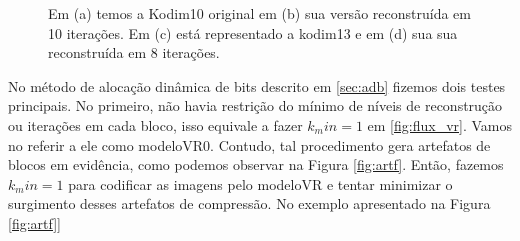 \begin{figure}
	
	\hfill
	
	\hfill
	\caption{Em (a) temos a Kodim10 original em (b) sua versão reconstruída em 10 iterações. Em (c) está representado a kodim13 e em (d) sua sua reconstruída em 8 iterações.}
	\label{fig:kodim13}
\end{figure}
No método de alocação dinâmica de bits descrito em \ref{sec:adb} fizemos dois testes principais. No primeiro, não havia restrição do mínimo de níveis de reconstrução ou iterações em cada bloco, isso equivale a fazer $k_min=1$ em \ref{fig:flux_vr}. Vamos no referir a ele como modeloVR0. Contudo, tal procedimento gera artefatos de blocos em evidência, como podemos observar na Figura \ref{fig:artf}. Então, fazemos $k_min=1$ para codificar as imagens pelo modeloVR e tentar minimizar o surgimento desses artefatos de compressão.   
No exemplo apresentado na Figura \ref{fig:artf]}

(ABOUT THIS TASK)
Set the data above down again exactly as given, with no pictures.

(EXERCISE OUTPUT)
 \begin{figure}
	
	\hfill
	
	\hfill
	\caption{Em (a) temos a Kodim10 original em (b) sua versão reconstruída em 10 iterações. Em (c) está representado a kodim13 e em (d) sua sua reconstruída em 8 iterações.}
	\label{fig:kodim13}
\end{figure}
No método de alocação dinâmica de bits descrito em \ref{sec:adb} fizemos dois testes principais. No primeiro, não havia restrição do mínimo de níveis de reconstrução ou iterações em cada bloco, isso equivale a fazer $k_min=1$ em \ref{fig:flux_vr}. Vamos no referir a ele como modeloVR0. Contudo, tal procedimento gera artefatos de blocos em evidência, como podemos observar na Figura \ref{fig:artf}. Então, fazemos $k_min=1$ para codificar as imagens pelo modeloVR e tentar minimizar o surgimento desses artefatos de compressão.   
No exemplo apresentado na Figura \ref{fig:artf]}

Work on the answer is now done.